- **TASK DESCRIPTION**
Locate the line that contains "For example, the" in the entries below, then repeat it and every following line through the line that contains "to track signal masks and pending signals;", exactly, and no others.

- **TASK DATA**
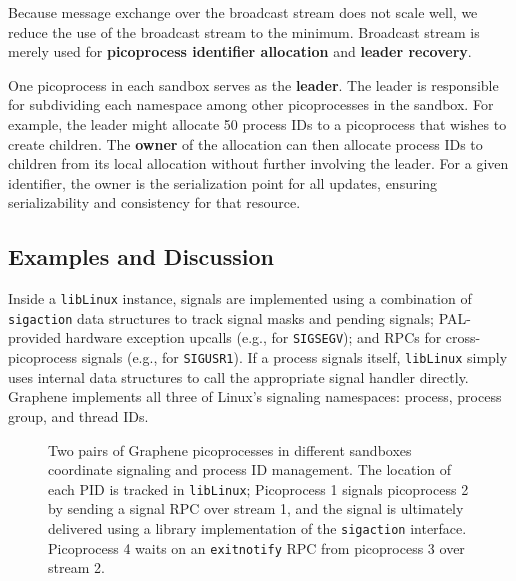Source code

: Because message exchange over the broadcast stream does not scale well,
we reduce the use of the broadcast stream to the minimum.
Broadcast stream is merely used for {\bf picoprocess identifier allocation}
and {\bf leader recovery}.

One picoprocess in each sandbox serves as the {\bf leader}.
The leader is responsible for subdividing each namespace among other picoprocesses 
in the sandbox.
For example, the leader might allocate 50 process IDs to a picoprocess
that wishes to create children.  The {\bf owner} of the allocation can then allocate process IDs
to children from its local allocation without further involving the leader.
For a given identifier, the owner is the serialization point for all updates,
ensuring serializability and consistency for that resource.

\subsection{Examples and Discussion}

 Inside a {\tt libLinux} instance, signals are implemented using a combination of 
{\tt sigaction} data structures %
to track signal masks and pending signals;
PAL-provided hardware exception upcalls (e.g., for {\tt SIGSEGV});
and  RPCs for cross-picoprocess signals (e.g., for  {\tt SIGUSR1}).
If a process signals itself, {\tt libLinux} simply uses internal data structures
to call the appropriate signal handler directly.
Graphene implements all three of Linux's signaling namespaces:
process, process group, and thread IDs.

\begin{figure}
\centering
\caption{Two pairs of Graphene picoprocesses in different sandboxes 
  coordinate signaling and process ID management.
  The location of each PID is tracked in {\tt libLinux}; Picoprocess 1 signals
  picoprocess 2 by sending a signal RPC over stream 1,
  and the signal is ultimately delivered using a 
  library implementation of the {\tt sigaction} interface. Picoprocess 4 
  waits on an {\tt exitnotify} RPC from  picoprocess 3 over stream 2. 
}
\label{fig:coordination}
\end{figure}

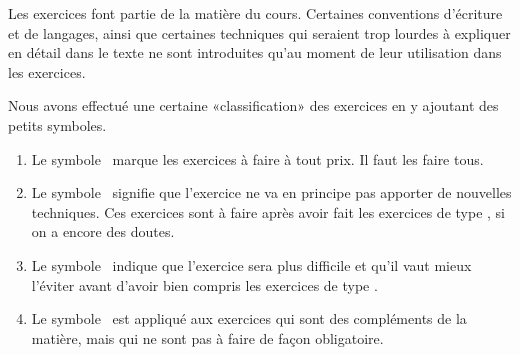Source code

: 		Les exercices font partie de la matière du cours. Certaines conventions d'écriture et de langages, ainsi que certaines techniques qui seraient trop lourdes à expliquer en détail dans le texte ne sont introduites qu'au moment de leur utilisation dans les exercices.


Nous avons effectué une certaine «classification» des exercices en y ajoutant des petits symboles.
\begin{enumerate}
	\item Le symbole \minsyndical\ marque les exercices à faire à tout prix. Il faut les faire tous.
	\item Le symbole \boringexo\ signifie que l'exercice ne va en principe pas apporter de nouvelles techniques. Ces exercices sont à faire après avoir fait les exercices de type \minsyndical, si on a encore des doutes.
	\item Le symbole \coolexo\ indique que l'exercice sera plus difficile et qu'il vaut mieux l'éviter avant d'avoir bien compris les exercices de type \minsyndical.
	\item Le symbole \mortelexo\ est appliqué aux exercices qui sont des compléments de la matière, mais qui ne sont pas à faire de façon obligatoire.
\end{enumerate}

- **EXERCISE OUTPUT**
For example, the leader might allocate 50 process IDs to a picoprocess
that wishes to create children.  The {\bf owner} of the allocation can then allocate process IDs
to children from its local allocation without further involving the leader.
For a given identifier, the owner is the serialization point for all updates,
ensuring serializability and consistency for that resource.

\subsection{Examples and Discussion}

 Inside a {\tt libLinux} instance, signals are implemented using a combination of 
{\tt sigaction} data structures %
to track signal masks and pending signals;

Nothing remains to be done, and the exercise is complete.